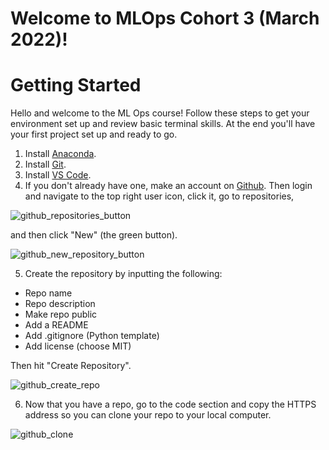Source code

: # Welcome to MLOps Cohort 3 (March 2022)!

# Getting Started
Hello and welcome to the ML Ops course! Follow these steps to get your environment set up and review basic terminal skills. At the end you'll have your first project set up and ready to go.

1. Install [Anaconda](https://www.anaconda.com/products/individual).
2. Install [Git](https://git-scm.com/downloads).
3. Install [VS Code](https://code.visualstudio.com/download).
4. If you don't already have one, make an account on [Github](https://github.com/). Then login and navigate to the top right user icon, click it, go to repositories, 
   
![github_repositories_button](https://user-images.githubusercontent.com/72572922/160047069-972923a9-6b9d-4f08-893c-efc75f6840f1.jpg)

and then click "New" (the green button).

![github_new_repository_button](https://user-images.githubusercontent.com/72572922/160047110-cfd04964-f235-4c50-b10c-06176f463fb9.jpg)

5. Create the repository by inputting the following:
* Repo name
* Repo description
* Make repo public
* Add a README
* Add .gitignore (Python template)
* Add license (choose MIT)

Then hit "Create Repository".

![github_create_repo](https://user-images.githubusercontent.com/72572922/160047121-b54a582b-da8e-434b-8ca3-05808a1b9b75.jpg)

6. Now that you have a repo, go to the code section and copy the HTTPS address so you can clone your repo to your local computer.

![github_clone](https://user-images.githubusercontent.com/72572922/160047124-66d241d4-59e3-45cf-92b3-fa1e74c12cfd.jpg)
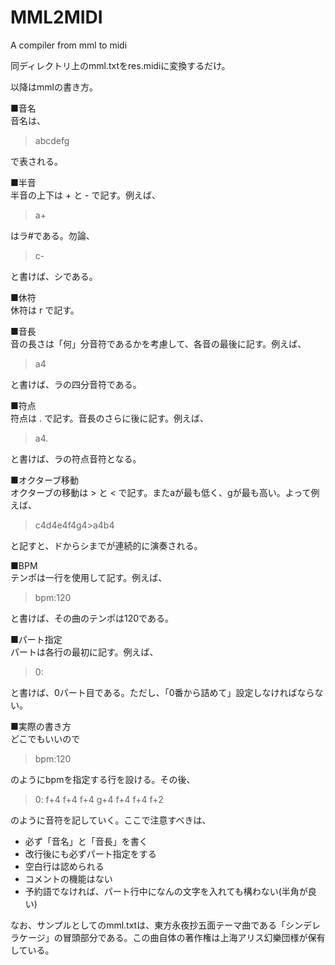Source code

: # MML2MIDI
A compiler from mml to midi

同ディレクトリ上のmml.txtをres.midiに変換するだけ。

以降はmmlの書き方。

■音名  
音名は、  
> abcdefg  

で表される。  

■半音  
半音の上下は + と - で記す。例えば、  
> a+  

はラ#である。勿論、  
> c-  

と書けば、シである。  

■休符  
休符は r で記す。  

■音長  
音の長さは「何」分音符であるかを考慮して、各音の最後に記す。例えば、  
> a4  

と書けば、ラの四分音符である。  

■符点  
符点は . で記す。音長のさらに後に記す。例えば、  
> a4.  

と書けば、ラの符点音符となる。  

■オクターブ移動  
オクターブの移動は > と < で記す。またaが最も低く、gが最も高い。よって例えば、  
> c4d4e4f4g4>a4b4  

と記すと、ドからシまでが連続的に演奏される。  

■BPM  
テンポは一行を使用して記す。例えば、  
> bpm:120  

と書けば、その曲のテンポは120である。  

■パート指定  
パートは各行の最初に記す。例えば、  
> 0:  

と書けば、0パート目である。ただし、「0番から詰めて」設定しなければならない。  

■実際の書き方  
どこでもいいので  
> bpm:120  

のようにbpmを指定する行を設ける。その後、  
> 0: f+4 f+4 f+4 g+4 f+4 f+4 f+2  

のように音符を記していく。ここで注意すべきは、  
* 必ず「音名」と「音長」を書く  
* 改行後にも必ずパート指定をする  
* 空白行は認められる  
* コメントの機能はない  
* 予約語でなければ、パート行中になんの文字を入れても構わない(半角が良い)  

なお、サンプルとしてのmml.txtは、東方永夜抄五面テーマ曲である「シンデレラケージ」の冒頭部分である。この曲自体の著作権は上海アリス幻樂団様が保有している。
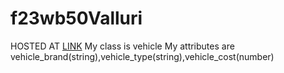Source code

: # f23wb50Valluri
HOSTED AT [LINK](https://f23wb50valluri.onrender.com)
My class is vehicle 
My attributes are vehicle_brand(string),vehicle_type(string),vehicle_cost(number)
★ ★ ★ ★
What needs to be done: Skip the pictures and reproduce all remaining entries exactly.

Answer space:
Source code

: # Welcome to MLOps Cohort 3 (March 2022)!

# Getting Started
Hello and welcome to the ML Ops course! Follow these steps to get your environment set up and review basic terminal skills. At the end you'll have your first project set up and ready to go.

1. Install [Anaconda](https://www.anaconda.com/products/individual).
2. Install [Git](https://git-scm.com/downloads).
3. Install [VS Code](https://code.visualstudio.com/download).
4. If you don't already have one, make an account on [Github](https://github.com/). Then login and navigate to the top right user icon, click it, go to repositories, 
   
![github_repositories_button](https://user-images.githubusercontent.com/72572922/160047069-972923a9-6b9d-4f08-893c-efc75f6840f1.jpg)

and then click "New" (the green button).

![github_new_repository_button](https://user-images.githubusercontent.com/72572922/160047110-cfd04964-f235-4c50-b10c-06176f463fb9.jpg)

5. Create the repository by inputting the following:
* Repo name
* Repo description
* Make repo public
* Add a README
* Add .gitignore (Python template)
* Add license (choose MIT)

Then hit "Create Repository".

![github_create_repo](https://user-images.githubusercontent.com/72572922/160047121-b54a582b-da8e-434b-8ca3-05808a1b9b75.jpg)

6. Now that you have a repo, go to the code section and copy the HTTPS address so you can clone your repo to your local computer.

![github_clone](https://user-images.githubusercontent.com/72572922/160047124-66d241d4-59e3-45cf-92b3-fa1e74c12cfd.jpg)
Source code

: # MML2MIDI
A compiler from mml to midi

同ディレクトリ上のmml.txtをres.midiに変換するだけ。

以降はmmlの書き方。

■音名  
音名は、  
> abcdefg  

で表される。  

■半音  
半音の上下は + と - で記す。例えば、  
> a+  

はラ#である。勿論、  
> c-  

と書けば、シである。  

■休符  
休符は r で記す。  

■音長  
音の長さは「何」分音符であるかを考慮して、各音の最後に記す。例えば、  
> a4  

と書けば、ラの四分音符である。  

■符点  
符点は . で記す。音長のさらに後に記す。例えば、  
> a4.  

と書けば、ラの符点音符となる。  

■オクターブ移動  
オクターブの移動は > と < で記す。またaが最も低く、gが最も高い。よって例えば、  
> c4d4e4f4g4>a4b4  

と記すと、ドからシまでが連続的に演奏される。  

■BPM  
テンポは一行を使用して記す。例えば、  
> bpm:120  

と書けば、その曲のテンポは120である。  

■パート指定  
パートは各行の最初に記す。例えば、  
> 0:  

と書けば、0パート目である。ただし、「0番から詰めて」設定しなければならない。  

■実際の書き方  
どこでもいいので  
> bpm:120  

のようにbpmを指定する行を設ける。その後、  
> 0: f+4 f+4 f+4 g+4 f+4 f+4 f+2  

のように音符を記していく。ここで注意すべきは、  
* 必ず「音名」と「音長」を書く  
* 改行後にも必ずパート指定をする  
* 空白行は認められる  
* コメントの機能はない  
* 予約語でなければ、パート行中になんの文字を入れても構わない(半角が良い)  

なお、サンプルとしてのmml.txtは、東方永夜抄五面テーマ曲である「シンデレラケージ」の冒頭部分である。この曲自体の著作権は上海アリス幻樂団様が保有している。
Source code

: # f23wb50Valluri
HOSTED AT [LINK](https://f23wb50valluri.onrender.com)
My class is vehicle 
My attributes are vehicle_brand(string),vehicle_type(string),vehicle_cost(number)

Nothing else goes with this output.